■ WHAT TO DO ■
Work through the data below and give the number of lines holding "parseInt", nothing more.

(Data extracted from a collection)
==================================================

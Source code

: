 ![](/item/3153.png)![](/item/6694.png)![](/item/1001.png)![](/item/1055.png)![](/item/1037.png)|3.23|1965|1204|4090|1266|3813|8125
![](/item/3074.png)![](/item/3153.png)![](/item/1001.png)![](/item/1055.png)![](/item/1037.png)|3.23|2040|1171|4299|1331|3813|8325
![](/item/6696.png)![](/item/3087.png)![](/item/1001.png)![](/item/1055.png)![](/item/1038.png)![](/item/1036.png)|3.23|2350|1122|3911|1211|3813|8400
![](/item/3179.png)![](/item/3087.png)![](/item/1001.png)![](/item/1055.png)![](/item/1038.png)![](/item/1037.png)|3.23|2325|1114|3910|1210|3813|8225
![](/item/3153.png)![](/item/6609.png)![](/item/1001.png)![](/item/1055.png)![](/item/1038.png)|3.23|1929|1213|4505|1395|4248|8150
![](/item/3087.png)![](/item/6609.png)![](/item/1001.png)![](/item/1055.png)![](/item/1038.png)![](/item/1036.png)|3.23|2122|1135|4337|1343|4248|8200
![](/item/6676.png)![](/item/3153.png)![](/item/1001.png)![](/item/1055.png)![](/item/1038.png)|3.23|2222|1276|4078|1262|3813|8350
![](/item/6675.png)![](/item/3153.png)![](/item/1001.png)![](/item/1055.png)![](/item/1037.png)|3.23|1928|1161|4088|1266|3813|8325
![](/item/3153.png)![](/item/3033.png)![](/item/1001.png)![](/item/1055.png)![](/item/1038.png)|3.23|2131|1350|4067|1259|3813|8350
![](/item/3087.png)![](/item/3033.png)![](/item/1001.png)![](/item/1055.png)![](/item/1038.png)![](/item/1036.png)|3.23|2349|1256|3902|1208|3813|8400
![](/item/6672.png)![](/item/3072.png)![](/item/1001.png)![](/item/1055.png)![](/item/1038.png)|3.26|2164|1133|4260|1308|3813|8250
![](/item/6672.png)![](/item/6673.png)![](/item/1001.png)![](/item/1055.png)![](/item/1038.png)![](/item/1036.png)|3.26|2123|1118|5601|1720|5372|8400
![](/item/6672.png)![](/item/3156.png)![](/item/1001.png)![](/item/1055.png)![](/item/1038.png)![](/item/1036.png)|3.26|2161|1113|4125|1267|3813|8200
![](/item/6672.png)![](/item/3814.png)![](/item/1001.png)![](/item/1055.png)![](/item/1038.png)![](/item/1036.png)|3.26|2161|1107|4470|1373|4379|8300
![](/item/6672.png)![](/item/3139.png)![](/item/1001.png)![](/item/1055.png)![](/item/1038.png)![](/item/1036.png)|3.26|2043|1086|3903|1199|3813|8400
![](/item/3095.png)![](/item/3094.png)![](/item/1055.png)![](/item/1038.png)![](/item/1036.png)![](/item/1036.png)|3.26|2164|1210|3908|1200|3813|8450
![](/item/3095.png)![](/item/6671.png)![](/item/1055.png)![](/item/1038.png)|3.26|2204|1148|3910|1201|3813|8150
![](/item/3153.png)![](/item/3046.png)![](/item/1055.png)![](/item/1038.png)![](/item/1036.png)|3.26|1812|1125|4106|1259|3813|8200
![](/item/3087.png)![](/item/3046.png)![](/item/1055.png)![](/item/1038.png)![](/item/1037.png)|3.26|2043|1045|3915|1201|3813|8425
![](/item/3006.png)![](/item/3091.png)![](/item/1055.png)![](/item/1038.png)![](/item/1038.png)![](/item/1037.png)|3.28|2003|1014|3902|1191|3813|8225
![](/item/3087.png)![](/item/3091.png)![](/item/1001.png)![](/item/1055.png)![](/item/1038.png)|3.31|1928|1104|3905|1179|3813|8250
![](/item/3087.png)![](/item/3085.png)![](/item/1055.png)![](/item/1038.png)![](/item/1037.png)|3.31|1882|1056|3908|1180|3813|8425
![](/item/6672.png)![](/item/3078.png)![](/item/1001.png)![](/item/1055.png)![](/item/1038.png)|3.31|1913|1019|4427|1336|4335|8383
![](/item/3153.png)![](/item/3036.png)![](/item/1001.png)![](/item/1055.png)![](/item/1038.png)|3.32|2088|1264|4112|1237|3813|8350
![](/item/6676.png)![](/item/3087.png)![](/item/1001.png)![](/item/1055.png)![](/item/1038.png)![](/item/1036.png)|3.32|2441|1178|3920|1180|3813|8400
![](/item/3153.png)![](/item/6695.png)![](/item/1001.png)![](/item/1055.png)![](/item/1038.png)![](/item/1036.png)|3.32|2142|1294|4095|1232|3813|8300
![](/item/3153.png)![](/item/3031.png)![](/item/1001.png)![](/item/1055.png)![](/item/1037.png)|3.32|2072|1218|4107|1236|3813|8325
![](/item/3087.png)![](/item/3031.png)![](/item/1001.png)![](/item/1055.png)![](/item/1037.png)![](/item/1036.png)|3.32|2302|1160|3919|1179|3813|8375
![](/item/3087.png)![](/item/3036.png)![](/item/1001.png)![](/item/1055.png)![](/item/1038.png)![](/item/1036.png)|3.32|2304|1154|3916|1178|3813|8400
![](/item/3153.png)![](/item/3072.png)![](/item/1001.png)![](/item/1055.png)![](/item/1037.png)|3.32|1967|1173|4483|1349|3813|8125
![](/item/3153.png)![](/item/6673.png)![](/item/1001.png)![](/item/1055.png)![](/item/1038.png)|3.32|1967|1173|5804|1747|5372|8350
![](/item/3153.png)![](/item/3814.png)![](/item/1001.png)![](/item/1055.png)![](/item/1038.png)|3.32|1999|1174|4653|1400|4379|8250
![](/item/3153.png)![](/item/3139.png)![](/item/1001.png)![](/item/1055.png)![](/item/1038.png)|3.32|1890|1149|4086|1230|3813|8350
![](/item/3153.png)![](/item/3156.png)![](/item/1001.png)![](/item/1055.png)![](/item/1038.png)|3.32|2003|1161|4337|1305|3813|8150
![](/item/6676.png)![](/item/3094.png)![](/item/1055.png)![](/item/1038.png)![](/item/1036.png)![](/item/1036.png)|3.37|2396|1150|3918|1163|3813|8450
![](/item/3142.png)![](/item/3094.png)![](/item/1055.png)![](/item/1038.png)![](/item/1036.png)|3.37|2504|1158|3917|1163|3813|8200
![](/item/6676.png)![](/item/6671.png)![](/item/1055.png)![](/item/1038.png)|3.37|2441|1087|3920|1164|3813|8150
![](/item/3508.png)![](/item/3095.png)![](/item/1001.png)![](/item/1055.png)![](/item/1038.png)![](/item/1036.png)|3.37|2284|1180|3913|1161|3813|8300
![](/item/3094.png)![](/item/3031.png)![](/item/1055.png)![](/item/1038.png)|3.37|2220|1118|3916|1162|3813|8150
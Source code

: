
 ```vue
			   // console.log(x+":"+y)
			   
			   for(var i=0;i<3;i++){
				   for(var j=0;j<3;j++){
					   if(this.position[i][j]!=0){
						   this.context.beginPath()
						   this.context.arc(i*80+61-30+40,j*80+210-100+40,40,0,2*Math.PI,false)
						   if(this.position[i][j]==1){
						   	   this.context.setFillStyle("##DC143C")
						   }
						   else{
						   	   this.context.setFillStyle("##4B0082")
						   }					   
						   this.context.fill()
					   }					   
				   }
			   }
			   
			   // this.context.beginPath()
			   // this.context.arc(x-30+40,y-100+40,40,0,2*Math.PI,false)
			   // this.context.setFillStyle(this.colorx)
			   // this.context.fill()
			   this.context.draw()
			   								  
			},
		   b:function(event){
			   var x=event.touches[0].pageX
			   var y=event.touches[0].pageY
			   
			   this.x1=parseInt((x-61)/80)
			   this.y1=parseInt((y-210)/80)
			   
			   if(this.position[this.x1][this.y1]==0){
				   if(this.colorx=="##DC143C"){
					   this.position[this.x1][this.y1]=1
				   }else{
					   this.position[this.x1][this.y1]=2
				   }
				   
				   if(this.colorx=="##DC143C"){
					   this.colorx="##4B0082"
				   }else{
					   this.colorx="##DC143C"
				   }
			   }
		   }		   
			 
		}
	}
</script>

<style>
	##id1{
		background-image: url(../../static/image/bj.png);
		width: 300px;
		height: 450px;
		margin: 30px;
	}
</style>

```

==================================================

■ SOLUTION TO THIS PROBLEM ■
2